Cumhurbaşkanı Erdoğan’ın Irak Ziyareti:
Yeni Dönem, Fırsatlar, Zorluklar

 


Prof. Dr. Serhat Erkmen
(Kitapları)

 

Erdoğan, 22 Nisan 2024’te Irak’ı ziyaret ediyor. Geçen yılın sonlarında planlanan ancak Orta Doğu’daki gelişmeler ve Türkiye’deki yerel seçimler nedeniyle ertelen ziyaretin, Türkiye Irak ilişkilerinde yeni bir dönemin dönüm noktası olması bekleniyor. Ziyaret sırasında gündeme gelen konuların pratiğe dönüşmesi halinde 22 Nisan 2024 akıllara kazınacak kadar önemli bir tarih olabilir.

Fakat burası Irak; hiçbir şey öngörüldüğü gibi gitmiyor.

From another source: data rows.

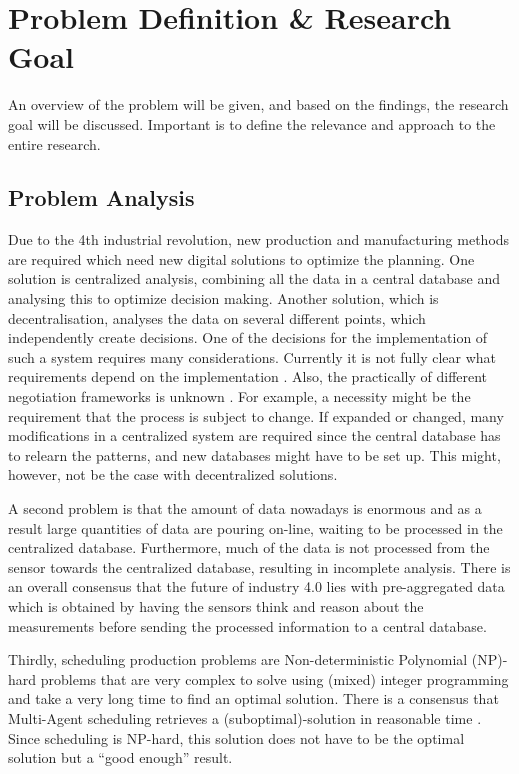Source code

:\chapter{Problem Definition \& Research Goal}
\label{chp:problem}
An overview of the problem will be given, and based on the findings, the research goal will be discussed. Important is to define the relevance and approach to the entire research. 
\section{Problem Analysis}
Due to the 4th industrial revolution, new production and manufacturing methods are required which need new digital solutions to optimize the planning. One solution is centralized analysis, combining all the data in a central database and analysing this to optimize decision making. Another solution, which is decentralisation, analyses the data on several different points, which independently create decisions. One of the decisions for the implementation of such a system requires many considerations. Currently it is not fully clear what requirements depend on the implementation \citep{leitao2016smart}. Also, the practically of different negotiation frameworks is unknown \citep{fatima2014principles}. For example, a necessity might be the requirement that the process is subject to change. If expanded or changed, many modifications in a centralized system are required since the central database has to relearn the patterns, and new databases might have to be set up. This might, however, not be the case with decentralized solutions. %

A second problem is that the amount of data nowadays is enormous and as a result large quantities of data are pouring on-line, waiting to be processed in the centralized database. Furthermore, much of the data is not processed from the sensor towards the centralized database, resulting in incomplete analysis. There is an overall consensus that the future of industry 4.0 lies with pre-aggregated data \citep{deloitte2015connected} which is obtained by having the sensors think and reason about the measurements before sending the processed information to a central database.

Thirdly, scheduling production problems are Non-deterministic Polynomial (NP)-hard problems that are very complex to solve using (mixed) integer programming and take a very long time to find an optimal solution. There is a consensus that Multi-Agent scheduling retrieves a (suboptimal)-solution in reasonable time \citep{konolige1980multiple}. Since scheduling is NP-hard, this solution does not have to be the optimal solution but a ``good enough'' result.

Bölgesel dinamikler, yerel gelişmeler ve potansiyel krizler, büyük bir dikkatle planlanan ve güçlükleri aşarak hayata geçirmeye çalışılan stratejik dönüşümün önünde zorlu engeller olabilir.

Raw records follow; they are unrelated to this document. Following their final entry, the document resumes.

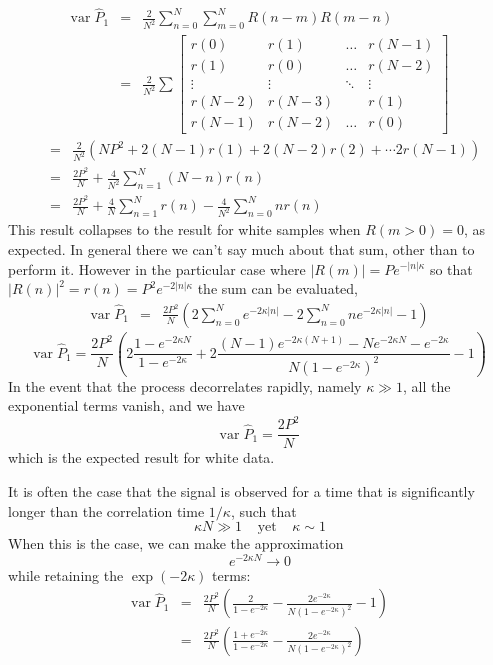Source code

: \begin{eqnarray}
\textrm{var}\;\hat{P}_1 &=&  \frac{2}{N^2}\sum_{n=0}^N \sum_{m=0}^N  
R(n-m) R(m-n) \\
&=& \frac{2}{N^2} \sum \left[ \begin{array}{cccc}
r(0) & r(1) & \ldots & r(N-1)  \\
r(1) & r(0) & \ldots & r(N-2) \\
\vdots & \vdots & \ddots & \vdots \\
r(N-2) & r(N-3) &  & r(1) \\
r(N-1) & r(N-2) & \ldots & r(0) 
\end{array} \right]
\end{eqnarray}
\begin{eqnarray}
  &=& \frac{2}{N^2} \left(NP^2 + 2(N-1)r(1) + 2(N-2)r(2) + \cdots 2r(N-1)\right)\\
  &=& \frac{2P^2}{N} + \frac{4}{N^2}  \sum_{n = 1}^N (N-n)r(n) \\
  &=& \frac{2P^2}{N} + \frac{4}{N}  \sum_{n = 1}^N r(n) - \frac{4}{N^2}  \sum_{n = 0}^N n r(n)
\end{eqnarray}
This result collapses to the result for white samples when $R(m > 0) =
0$, as expected.  In general there we can't say much about that sum, other than to perform it.
However in the particular case where $|R(m)| = Pe^{-|n|\kappa}$ so that $|R(n)|^2 = r(n) = P^2
e^{-2|n|\kappa}$ the sum can be evaluated,
\begin{eqnarray}
\textrm{var}\;\hat{P}_1 &=& 
\frac{2P^2}{N}\left(2\sum_{n=0}^N e^{-2\kappa |n|} - 2\sum_{n=0}^N ne^{-2\kappa |n|} - 1\right)
\end{eqnarray}
\begin{equation}
\textrm{var}\;\hat{P}_1 = \frac{2P^2}{N} \left(2\frac{1 - e^{-2\kappa N}}{1 - e^{-2\kappa}} + 
2\frac{(N-1) e^{-2\kappa(N+1)} - Ne^{-2\kappa N} - e^{-2\kappa}}{N(1 - e^{-2\kappa})^2} - 1\right) 
\end{equation}
In the event that the process decorrelates rapidly, namely $\kappa \gg 1$, all the exponential terms vanish, and we have
\begin{equation}
\textrm{var}\;\hat{P}_1 = \frac{2P^2}{N} 
\end{equation}
which is the expected result for white data.

It is often the case that the signal is observed for a time that is significantly longer than the correlation 
time $1/\kappa$, such that 
\begin{equation}
\kappa N \gg 1 \;\;\;\; \textrm{yet} \;\;\;\; \kappa \sim 1
\end{equation}  
When this is the case, we can make the approximation
\begin{equation}
e^{-2\kappa N} \rightarrow 0
\end{equation}
while retaining the $\exp(-2\kappa)$ terms:
\begin{eqnarray}
\textrm{var}\;\hat{P}_1 &=& \frac{2P^2}{N} \left(\frac{2}{1 - e^{-2\kappa}} - \frac{  2e^{-2\kappa}}{N(1 - e^{-2\kappa})^2} - 1\right) \\
&=& \frac{2P^2}{N} \left(\frac{1 + e^{-2\kappa}}{1 - e^{-2\kappa}} - \frac{  2e^{-2\kappa}}{N(1 - e^{-2\kappa})^2}\right)
\end{eqnarray}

✮ Cumhurbaşkanı Erdoğan’ın Irak ziyareti nelere gebe?
✮ İki ülke nasıl bir dönüşümün eşiğinde?
✮ Son aylarda Irak’ta yaşanan üç önemli gelişme neydi?
✮ İlişkilerin geleceğini bekleyenler neler?

 


Ziyaretin amacı:
Yeni bir vizyon ve beklenen sonuçlar

Irak söz konusu olduğunda genellikle meseleleri güvenlik ve terörizmle mücadele perspektifinden başlayarak değerlendiriyoruz. Terörizmle mücadele perspektifine ek yapılmak istendiğinde petrol ve doğal gaz ile iki ülke arasındaki ticari ilişkiler tartışılmaya başlanıyor. Oysa Türkiye’nin geçmişe göre Irak’ta daha kapsamlı ve bütüncül bir siyaseti hayata geçirmeye çalıştığı görülüyor. Bu kapsamlı vizyonu nasıl tanımlayabiliriz?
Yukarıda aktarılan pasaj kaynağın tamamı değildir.